Try This Once at Least

If you’ve not had the following dishes, you should, according to our experts.  Check them out (and off your list).

“I love foie gras. At Providence we pan sear it and baste it with herbs and grill some Boston brown bread and garnish it with local fig jam. It’s indulgently buttery, sweet, salty and nutty,” opines Alejandro Diaz.  Our kale and artichoke crab dip. (Jeff Dietzler at Jax).  “Menudo.  Tripe.  Sweetbreads.  They are delicious by any standard.  Such flavor” . . . (Brandon Winn). Octopus (Carl Thorne-Thomsen).  Steak tartare (Taylor Fluevog).

Chef Rafael says, “Steak au poivre for people who think French food is too fancy. Escargot and foie gras.” Whole flounder, pork belly (Richard Ng). Chef Garrelts takes it up, or down, a notch: “Any kind of offal, liver, sweetbreads, etc. I love the texture and the unique flavors.”  Chef Gordon said he’d “have to go with ceviche. I was always skeptical about raw seafood being cooked in fresh squeezed lime juice. But this stuff is amazing.”  Brandon Winn summed it up: “We should all try new things, whatever is new to us.”  Bobby Stearns adds, “Something you have been scared to try.  Try it.”

Your Last Meal, Ever

It’s only appropriate to end this article with the last meal on earth question.  I didn’t even put them in prison awaiting execution, just that last meal, assuming you still have your teeth and taste buds. There were some simple, but perfect, sounding choices.  Chef Ludwig says she’d want picanha, cooked by her husband. Chef Tony Gordon exclaims, “It'll have to be pizza.  I love classic New York style pizza from Johnny Jo's Pizzeria. I love that place.”  Chef Ng says he wants egg fried rice cooked by his wife.

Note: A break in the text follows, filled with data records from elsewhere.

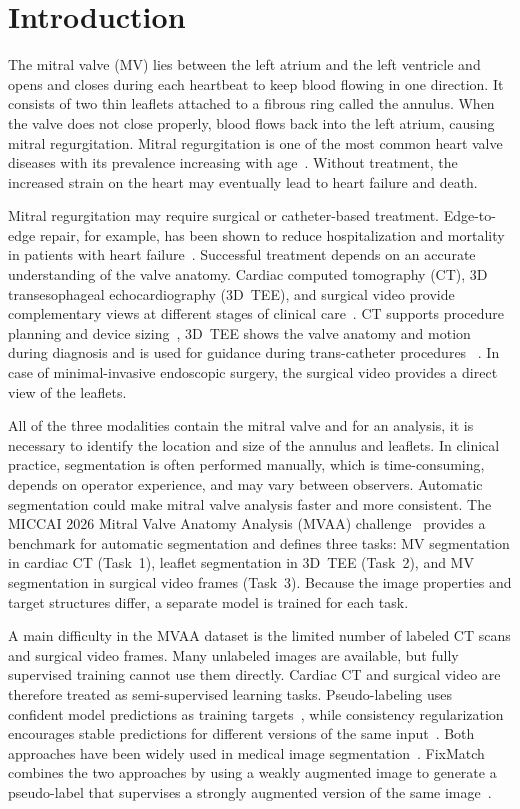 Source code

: \documentclass[runningheads]{llncs}
\begin{document}
\section{Introduction}

The mitral valve (MV) lies between the left atrium and the left
ventricle and opens and closes during each heartbeat to keep blood
flowing in one direction. It consists of two thin leaflets attached to
a fibrous ring called the annulus. When the valve does not close
properly, blood flows back into the left atrium, causing mitral
regurgitation. Mitral regurgitation is one of the most common heart
valve diseases with its prevalence increasing with age~\cite{ref_nkomo}.
Without treatment, the increased strain on the heart may eventually lead to heart failure and death.

Mitral regurgitation may require surgical or catheter-based treatment.
Edge-to-edge repair, for example, has been shown to reduce
hospitalization and mortality in patients with heart
failure~\cite{ref_coapt}. Successful treatment depends on an accurate
understanding of the valve anatomy. Cardiac computed tomography (CT),
3D transesophageal echocardiography (3D~TEE), and surgical video
provide complementary views at different stages of clinical
care~\cite{ref_zoghbi}. CT supports procedure planning and device
sizing~\cite{ref_ct}, 3D~TEE shows the valve anatomy and motion during diagnosis and
is used for guidance during trans-catheter procedures ~\cite{ref_tee3d}. In case of minimal-invasive endoscopic surgery, the surgical video provides a direct view of the leaflets.

All of the three modalities contain the mitral valve and for an analysis, it is necessary to identify the location and size of the annulus and
leaflets. In clinical practice, segmentation is often
performed manually, which is time-consuming, depends on operator experience, and
may vary between observers. Automatic segmentation could make mitral
valve analysis faster and more consistent. The MICCAI 2026 Mitral
Valve Anatomy Analysis (MVAA) challenge~\cite{ref_mvaa} provides a
benchmark for automatic segmentation and defines three tasks: MV
segmentation in cardiac CT (Task~1), leaflet segmentation in 3D~TEE
(Task~2), and MV segmentation in surgical video frames (Task~3).
Because the image properties and target structures differ, a separate
model is trained for each task.

A main difficulty in the MVAA dataset is the limited number of labeled
CT scans and surgical video frames. Many unlabeled images are
available, but fully supervised training cannot use them directly.
Cardiac CT and surgical video are therefore treated as
semi-supervised learning tasks. Pseudo-labeling uses confident model
predictions as training targets~\cite{ref_pseudo}, while consistency
regularization encourages stable predictions for different versions of
the same input~\cite{ref_meanteacher}. Both approaches have been widely
used in medical image segmentation~\cite{ref_bai,ref_uamt}. FixMatch
combines the two approaches by using a weakly augmented image to
generate a pseudo-label that supervises a strongly augmented version of
the same image~\cite{ref_fixmatch}.
\end{document}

Chef Thorne-Thomsen would have a cheeseburger his wife cooked along with at least one glass of 2014 Realm Beckstoffer Dr. Crane Cabernet (which, by the way, garnered a 99 in the Wine Advocate). Jeff Dietzler envisions a large last plate: “Full of bone marrow, pâtés, and charcuterie.  It would be prepared by all of the chefs who have mentored me and showed me their ways.” Nice. 

Chef Rafael is explicit.  “My last meal would be a ribeye encrusted in garlic and fresh herbs cooked by my Chef Fatmir with a side of pasta cooked by my wife. Brandon could add a little surf to my turf and sauté some perfect scallops and then if pastry chef Carter threw in a goat cheese cheesecake, I'd be fat and happy.”
Chef Diaz is clear.  “It would start with some cheese, wine and baguette, follow by braised short ribs and mashed potatoes, tacos al pastor (yes,TACOS), and I would finish with a vanilla bean crème brûlée.  It would be cooked by my cooks and sous-chef.”

Chef Winn told me a short story before his final choice.  “For my 30th birthday, we went to Eleven Madison Park – for 25 courses. It was life changing.  Last year I went to Rieger and ordered ten meals I wanted and then Howard Hanna carefully and thoughtfully re-engineered them all into one dinner.  In other words, I would like Howard Hanna to just go for it. That’s the meal I want.” 

 A Few Last Words

While I’m pretty sure that these 11 chefs may have secrets that are deep, mysterious, and spine-tingling intriguing, I think I’ll have to dig deeper to get those.  I’m happy to settle for the idea that these people are nicely unusual, amazing in their craft, and willing to reveal at least a little bit about their lives.  Frankly, I came away impressed.  You can easily sample their skills and ultimate creations in their restaurants and should have a better understanding of the man or woman beneath that chef’s coat.  Whether or not you get a chance to talk to them too, I bet you’ll also be impressed.